Miller had a graphic designer make a label that told the history of his grandmother and the family recipe and shipped the bottles off as Christmas gifts.
“My college friends all loved Oma so I sent it to all of them of course,” Miller said. “Once people got it they said, ‘This is awesome. I’ve got a wedding coming up. I want a case. I want more.’”
Miller then embarked on what he calls his “passion project” and partnered with a distiller to make Steinbart’s homemade recipe scale-able for the mass market. The final product, which still uses handpicked Michigan cherries, was approved by Steinbart.
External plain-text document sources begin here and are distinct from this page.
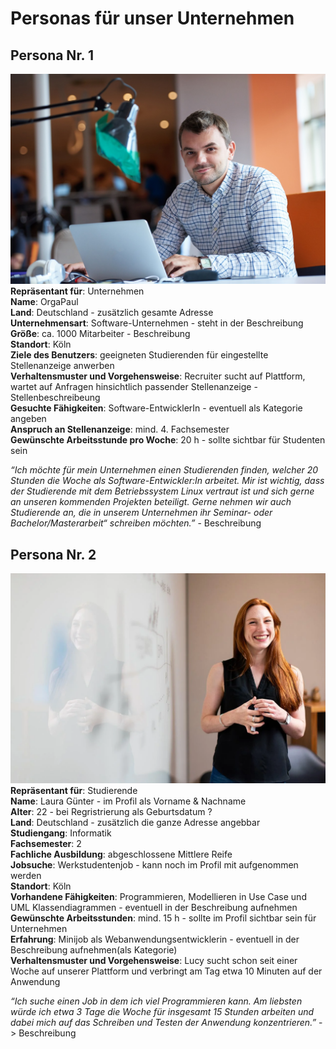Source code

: # Personas für unser Unternehmen

## Persona Nr. 1

![smart](../images/entrepreneur-2326419_1280.jpeg)
**Repräsentant für**:  Unternehmen <br/> 
**Name**: OrgaPaul <br/> 
**Land**: Deutschland - zusätzlich gesamte Adresse<br/> 
**Unternehmensart**: Software-Unternehmen - steht in der Beschreibung<br/> 
**Größe**: ca. 1000 Mitarbeiter - Beschreibung <br/> 
**Standort**: Köln<br/> 
**Ziele des Benutzers**: geeigneten Studierenden für eingestellte Stellenanzeige anwerben<br/> 
**Verhaltensmuster und Vorgehensweise**: Recruiter sucht auf Plattform, wartet auf Anfragen hinsichtlich passender Stellenanzeige - Stellenbeschreibeung<br/> 
**Gesuchte Fähigkeiten**: Software-EntwicklerIn - eventuell als Kategorie angeben<br/> 
**Anspruch an Stellenanzeige**: mind. 4. Fachsemester<br/> 
**Gewünschte Arbeitsstunde pro Woche**: 20 h - sollte sichtbar für Studenten sein
<br/> 

*“Ich möchte für mein Unternehmen einen Studierenden finden, welcher 20 Stunden die Woche als Software-Entwickler:In arbeitet. Mir ist wichtig, dass der Studierende mit dem Betriebssystem Linux vertraut ist und sich gerne an unseren kommenden Projekten beteiligt. Gerne nehmen wir auch Studierende an, die in unserem Unternehmen ihr Seminar- oder Bachelor/Masterarbeit“ schreiben möchten.”* - Beschreibung
<br/> 
## Persona Nr. 2
![smart](../images/woman-4702060_1280.webp)
**Repräsentant für**: Studierende<br/> 
**Name**: Laura Günter - im Profil als Vorname & Nachname<br/> 
**Alter**: 22 - bei Regristrierung als Geburtsdatum ?<br/> 
**Land**: Deutschland - zusätzlich die ganze Adresse angebbar <br/> 
**Studiengang**: Informatik<br/> 
**Fachsemester**: 2<br/> 
**Fachliche Ausbildung**: abgeschlossene Mittlere Reife<br/> 
**Jobsuche**: Werkstudentenjob - kann noch im Profil mit aufgenommen werden <br/> 
**Standort**: Köln<br/> 
**Vorhandene Fähigkeiten**: Programmieren, Modellieren in Use Case und UML Klassendiagrammen - eventuell in der Beschreibung aufnehmen<br/> 
**Gewünschte Arbeitsstunden**: mind. 15 h - sollte im Profil sichtbar sein für Unternehmen <br/> 
**Erfahrung**: Minijob als Webanwendungsentwicklerin - eventuell in der Beschreibung aufnehmen(als Kategorie)<br/> 
**Verhaltensmuster und Vorgehensweise**: Lucy sucht schon seit einer Woche auf unserer Plattform und verbringt am Tag etwa 10 Minuten auf der Anwendung 

*“Ich suche einen Job in dem ich viel Programmieren kann. Am liebsten würde ich etwa 3 Tage die Woche für insgesamt 15 Stunden arbeiten und dabei mich auf das Schreiben und Testen der Anwendung konzentrieren.”* -> Beschreibung


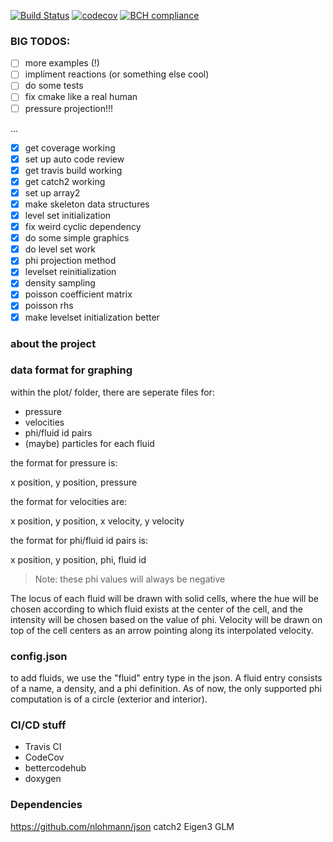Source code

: [![Build Status](https://travis-ci.com/bpatmiller/gfm2d.svg?branch=master)](https://travis-ci.com/bpatmiller/gfm2d)
[![codecov](https://codecov.io/gh/bpatmiller/gfm2d/branch/master/graph/badge.svg)](https://codecov.io/gh/bpatmiller/gfm2d)
[![BCH compliance](https://bettercodehub.com/edge/badge/bpatmiller/gfm2d?branch=master)](https://bettercodehub.com/)

### BIG TODOS:
* [ ] more examples (!)
* [ ] impliment reactions (or something else cool)
* [ ] do some tests
* [ ] fix cmake like a real human
* [ ] pressure projection!!!

...

* [x] get coverage working
* [x] set up auto code review
* [x] get travis build working
* [x] get catch2 working
* [x] set up array2
* [x] make skeleton data structures
* [x] level set initialization
* [x] fix weird cyclic dependency
* [x] do some simple graphics
* [x] do level set work
* [x] phi projection method
* [x] levelset reinitialization
* [x] density sampling
* [x] poisson coefficient matrix
* [x] poisson rhs
* [x] make levelset initialization better
### about the project


### data format for graphing
within the plot/ folder, there are seperate files for:
- pressure
- velocities
- phi/fluid id pairs
- (maybe) particles for each fluid
  
the format for pressure is:

x position, y position, pressure

the format for velocities are:

x position, y position, x velocity, y velocity

the format for phi/fluid id pairs is:

x position, y position, phi, fluid id

>Note: these phi values will always be negative

The locus of each fluid will be drawn with solid cells, where the hue will be chosen according to which fluid exists at the center of the cell, and the intensity will be chosen based on the value of phi.
Velocity will be drawn on top of the cell centers as an arrow pointing along its interpolated velocity.

### config.json

to add fluids, we use the "fluid" entry type in the json. A fluid entry consists of a name,
a density, and a phi definition. As of now, the only supported phi computation is of a circle
(exterior and interior).

### CI/CD stuff
- Travis CI
- CodeCov
- bettercodehub
- doxygen

### Dependencies
https://github.com/nlohmann/json
catch2
Eigen3
GLM
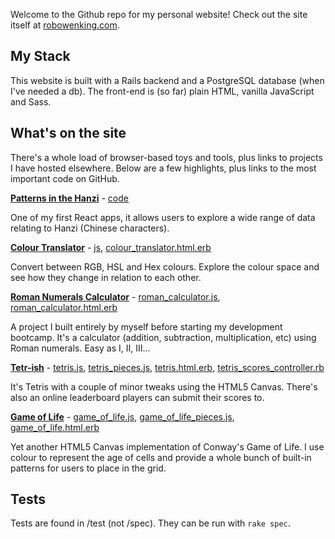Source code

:  Welcome to the Github repo for my personal website! Check out the site itself at [robowenking.com](http://www.robowenking.com).

## My Stack

This website is built with a Rails backend and a PostgreSQL database (when I've needed a db). The front-end is (so far) plain HTML, vanilla JavaScript and Sass.

## What's on the site

There's a whole load of browser-based toys and tools, plus links to projects I have hosted elsewhere. Below are a few highlights, plus links to the most important code on GitHub.

[**Patterns in the Hanzi**](http://www.robowenking.com/hanzi_patterns) - [code](https://github.com/RobOwenKing/react_hanzi_patterns)

One of my first React apps, it allows users to explore a wide range of data relating to Hanzi (Chinese characters).

[**Colour Translator**](http://www.robowenking.com/colour_translator) - [js](https://github.com/RobOwenKing/personal_site/tree/master/app/javascript/packs/projects/colour_translator), [colour_translator.html.erb](https://github.com/RobOwenKing/personal_site/blob/master/app/views/projects/colour_translator.html.erb)

Convert between RGB, HSL and Hex colours. Explore the colour space and see how they change in relation to each other.

[**Roman Numerals Calculator**](http://www.robowenking.com/roman_calculator) - [roman_calculator.js](https://github.com/RobOwenKing/personal_site/blob/master/app/javascript/packs/projects/roman_calculator.js), [roman_calculator.html.erb](https://github.com/RobOwenKing/personal_site/blob/master/app/views/projects/roman_calculator.html.erb)

A project I built entirely by myself before starting my development bootcamp. It's a calculator (addition, subtraction, multiplication, etc) using Roman numerals. Easy as I, II, III...

[**Tetr-ish**](http://www.robowenking.com/tetris) - [tetris.js](https://github.com/RobOwenKing/personal_site/blob/master/app/javascript/packs/projects/tetris.js), [tetris_pieces.js](https://github.com/RobOwenKing/personal_site/blob/master/app/javascript/packs/projects/tetris_pieces.js), [tetris.html.erb](https://github.com/RobOwenKing/personal_site/blob/master/app/views/projects/tetris.html.erb), [tetris_scores_controller.rb](https://github.com/RobOwenKing/personal_site/blob/master/app/controllers/tetris_scores_controller.rb)

It's Tetris with a couple of minor tweaks using the HTML5 Canvas. There's also an online leaderboard players can submit their scores to.

[**Game of Life**](http://www.robowenking.com/game_of_life) - [game_of_life.js](https://github.com/RobOwenKing/personal_site/blob/master/app/javascript/packs/projects/game_of_life.js), [game_of_life_pieces.js](https://github.com/RobOwenKing/personal_site/blob/master/app/javascript/packs/projects/game_of_life_pieces.js), [game_of_life.html.erb](https://github.com/RobOwenKing/personal_site/blob/master/app/views/projects/game_of_life.html.erb)

Yet another HTML5 Canvas implementation of Conway's Game of Life. I use colour to represent the age of cells and provide a whole bunch of built-in patterns for users to place in the grid.

## Tests

Tests are found in /test (not /spec). They can be run with `rake spec`.
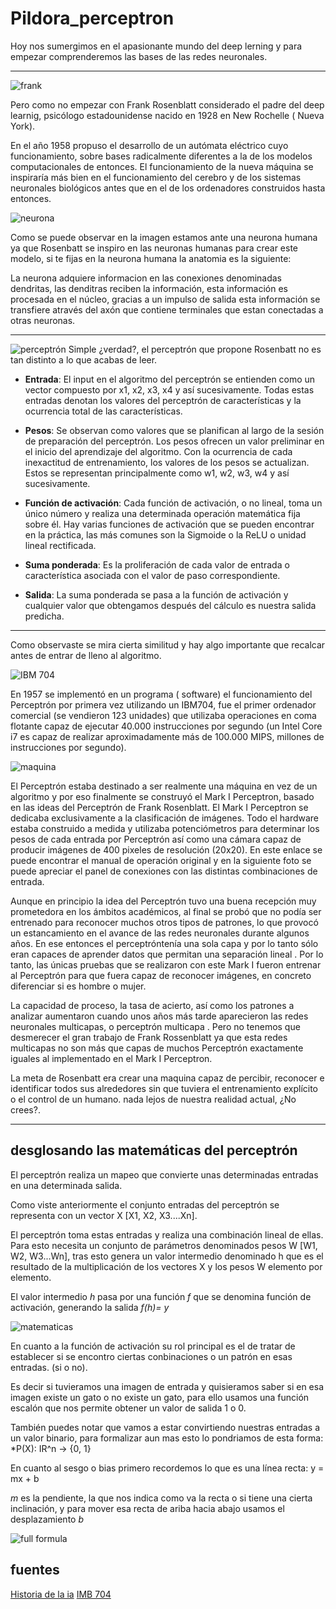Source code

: # Pildora_perceptron
Hoy nos sumergimos en el apasionante mundo del deep lerning y para empezar comprenderemos las bases de las redes neuronales.

----

![frank](https://encrypted-tbn0.gstatic.com/images?q=tbn:ANd9GcSOcd1oCI-XtwJrj-CNlFWCgN48BJ6pYXENAg&s)

Pero como no empezar con Frank Rosenblatt considerado el padre del deep learnig, psicólogo estadounidense nacido en 1928 en New Rochelle ( Nueva York).

En el año 1958 propuso el desarrollo de un autómata eléctrico cuyo funcionamiento, sobre bases radicalmente diferentes a la de los modelos computacionales de entonces. El funcionamiento de la nueva máquina se inspiraría más bien en el funcionamiento del cerebro y de los sistemas neuronales biológicos antes que en el de los ordenadores construidos hasta entonces.

![neurona](https://media.telefonicatech.com/telefonicatech/uploads/2021/1/1692_Capturadepantalla2018-07-19alas18.05.40.png)

Como se puede observar en la imagen estamos ante una neurona humana ya que Rosenbatt se inspiro en las neuronas humanas para crear este modelo, si te fijas en la neurona humana la anatomia es la siguiente:

La neurona adquiere informacion en las conexiones denominadas dendritas, las denditras reciben la información, esta información es procesada en el núcleo, gracias a un impulso de salida esta información se transfiere através del axón que contiene terminales que estan conectadas a otras neuronas.

----

![perceptrón](https://media.telefonicatech.com/telefonicatech/uploads/2021/1/1692_Capturadepantalla2018-07-19alas12.45.09.png)
Simple ¿verdad?, el perceptrón que propone Rosenbatt no es tan distinto a lo que acabas de leer.

* **Entrada**: El input en el algoritmo del perceptrón se entienden como un vector compuesto por x1, x2, x3, x4 y así sucesivamente. Todas estas entradas denotan los valores del perceptrón de características y la ocurrencia total de las características.

* **Pesos**: Se observan como valores que se planifican al largo de la sesión de preparación del perceptrón. Los pesos ofrecen un valor preliminar en el inicio del aprendizaje del algoritmo. Con la ocurrencia de cada inexactitud de entrenamiento, los valores de los pesos se actualizan. Estos se representan principalmente como w1, w2, w3, w4 y así sucesivamente.
  
* **Función de activación**: Cada función de activación, o no lineal, toma un único número y realiza una determinada operación matemática fija sobre él. Hay varias funciones de activación que se pueden encontrar en la práctica, las más comunes son la Sigmoide o la ReLU o unidad lineal rectificada.

* **Suma ponderada**: Es la proliferación de cada valor de entrada o característica asociada con el valor de paso correspondiente.
  
* **Salida**: La suma ponderada se pasa a la función de activación y cualquier valor que obtengamos después del cálculo es nuestra salida predicha.

----
Como observaste se mira cierta similitud y hay algo importante que recalcar antes de entrar de lleno al algoritmo.

![IBM 704](https://media.licdn.com/dms/image/v2/D4D12AQFHeOtrbxjXTg/article-inline_image-shrink_1500_2232/article-inline_image-shrink_1500_2232/0/1715098892825?e=1754524800&v=beta&t=wP0s8COlMjPO4x0ZbmNvUR1POj0zCVJAOWOam0Cj490)

En 1957 se implementó en un programa ( software) el funcionamiento del Perceptrón por primera vez utilizando un IBM704, fue el primer ordenador comercial (se vendieron 123 unidades) que utilizaba operaciones en coma flotante capaz de ejecutar 40.000 instrucciones por segundo (un Intel Core i7 es capaz de realizar aproximadamente más de 100.000 MIPS, millones de instrucciones por segundo). 

![maquina](https://media.telefonicatech.com/telefonicatech/uploads/2021/1/1692_Capturadepantalla2018-07-19alas17.42.08.png)

El Perceptrón estaba destinado a ser realmente una máquina en vez de un algoritmo y por eso finalmente se construyó el Mark I Perceptron, basado en las ideas del Perceptrón de Frank Rosenblatt. El Mark I Perceptron se dedicaba exclusivamente a la clasificación de imágenes. Todo el hardware estaba construido a medida y utilizaba potenciómetros para determinar los pesos de cada entrada por Perceptrón así como una cámara capaz de producir imágenes de 400 pixeles de resolución (20x20). En este enlace se puede encontrar el manual de operación original y en la siguiente foto se puede apreciar el panel de conexiones con las distintas combinaciones de entrada.

Aunque en principio la idea del Perceptrón tuvo una buena recepción muy prometedora en los ámbitos académicos, al final se probó que no podía ser entrenado para reconocer muchos otros tipos de patrones, lo que provocó un estancamiento en el avance de las redes neuronales durante algunos años. En ese entonces el perceptróntenía una sola capa y por lo tanto sólo eran capaces de aprender datos que permitan una separación lineal . Por lo tanto, las únicas pruebas que se realizaron con este Mark I fueron entrenar al Perceptrón para que fuera capaz de reconocer imágenes, en concreto diferenciar si es hombre o mujer.

La capacidad de proceso, la tasa de acierto, así como los patrones a analizar aumentaron cuando unos años más tarde aparecieron las redes neuronales multicapas, o perceptrón multicapa . Pero no tenemos que desmerecer el gran trabajo de Frank Rossenblatt ya que esta redes multicapas no son más que capas de muchos Perceptrón exactamente iguales al implementado en el Mark I Perceptron.

La meta de Rosenbatt era crear una maquina capaz de percibir, reconocer e identificar todos sus alrededores sin que tuviera el entrenamiento explícito o el control de un humano. nada lejos de nuestra realidad actual, ¿No crees?.

----

## desglosando las matemáticas del perceptrón

 El perceptrón realiza un mapeo que convierte unas determinadas entradas en una determinada salida.

 Como viste anteriormente el conjunto entradas del perceptrón se representa con un vector X [X1, X2, X3....Xn].

 El perceptrón toma estas entradas y realiza una combinación lineal de ellas. Para esto necesita un conjunto de parámetros denominados pesos W [W1, W2, W3...Wn], tras esto genera un valor intermedio denominado h que es el resultado de la multiplicación de los vectores X y los pesos W elemento por elemento.

 El valor intermedio *h* pasa por una función *f* que se denomina función de activación, generando la salida *f(h)= y*
 
![matematicas](https://blog.damavis.com/wp-content/uploads/2021/03/1-3.png)

En cuanto a la función de activación su rol principal es el de tratar de establecer si se encontro ciertas conbinaciones o un patrón en esas entradas. (si o no).

Es decir si tuvieramos una imagen de entrada y quisieramos saber si en esa imagen existe un gato o no existe un gato, para ello usamos una función escalón que nos permite obtener un valor de salida 1 o 0.

También puedes notar que vamos a estar convirtiendo nuestras entradas a un valor binario, para formalizar aun mas esto lo pondriamos de esta forma: *P(X): IR^n -> {0, 1}

En cuanto al sesgo o bias primero recordemos lo que es una línea recta: y = mx + b

*m* es la pendiente, la que nos indica como va la recta o si tiene una cierta inclinación, y para mover esa recta de ariba hacia abajo usamos el desplazamiento *b*

![full formula](https://miro.medium.com/v2/resize:fit:1400/0*Ib3_FfuOy04kOmfO)




## fuentes
[Historia de la ia](https://telefonicatech.com/blog/historia-de-la-ia-frank-rosenblatt-y-e)
[IMB 704](https://www.linkedin.com/pulse/el-ibm-704-un-hito-en-la-historia-de-computaci%C3%B3n-william-montilla-cqecf/)
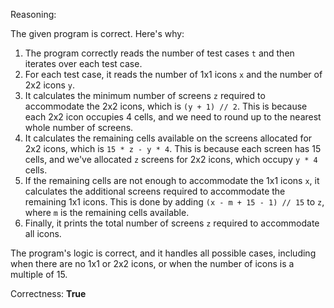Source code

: Reasoning:

The given program is correct. Here's why:

1. The program correctly reads the number of test cases `t` and then iterates over each test case.
2. For each test case, it reads the number of 1x1 icons `x` and the number of 2x2 icons `y`.
3. It calculates the minimum number of screens `z` required to accommodate the 2x2 icons, which is `(y + 1) // 2`. This is because each 2x2 icon occupies 4 cells, and we need to round up to the nearest whole number of screens.
4. It calculates the remaining cells available on the screens allocated for 2x2 icons, which is `15 * z - y * 4`. This is because each screen has 15 cells, and we've allocated `z` screens for 2x2 icons, which occupy `y * 4` cells.
5. If the remaining cells are not enough to accommodate the 1x1 icons `x`, it calculates the additional screens required to accommodate the remaining 1x1 icons. This is done by adding `(x - m + 15 - 1) // 15` to `z`, where `m` is the remaining cells available.
6. Finally, it prints the total number of screens `z` required to accommodate all icons.

The program's logic is correct, and it handles all possible cases, including when there are no 1x1 or 2x2 icons, or when the number of icons is a multiple of 15.

Correctness: **True**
“When we were trying to replicate the recipe, she would taste it and we did a blind taste test,” Miller said. “She’s going to tell you if she likes it or not so when we passed the blind taste test, I knew we were onto something.”
Steinbart said her grandson put “quite an effort” into the yearslong process of bringing the drink from her kitchen to stores.
“I’m a little excited I think and surprised too, but nothing surprises me with Kyle,” she said.
Oma’s Cherry Infused Vodka hit store shelves in Illinois in March and in the family’s home state of Michigan this month. The drink, which ranges in price from $34.95 to $39, is also available online and still features Steinbart's immigration and family story on the label.
"I have the ultimate respect for what she did and the label depicts what she means for our family," said Miller, who is now working with his business partners to raise additional capital to expand the brand to the Northeast.
Steinbart, whose photo is also featured on the bottle, is still adjusting to the fame that came once her drink hit the market. She has been stopped at church and by her doctor, while members of her daughter’s book club who tried to buy the drink locally were stopped because it was sold out.
“I can’t even tell you how amazing it is and what a wonderful tribute it is to my mom and how fun it’s all been,” said Steinbart's daughter, Dory Steinbart, who is also Miller’s mom.
Dory Steinbart said she believes Miller wanted to carry on his grandmother’s legacy because Hedy Steinbart's story is one of “a resilient spirit.”
“They started with nothing and truly lived the American dream by working hard and saving their money,” Dory Steinbart said of her mom and dad, who passed away in 2003. “And they helped put all of four of their grandsons through college because they thought that so was important.”
Hedy Steinbart, who worked as a tailor and is also famous in the family for her homemade applesauce, described her success story more simply.
“It’s hard work and it pays off,” she said.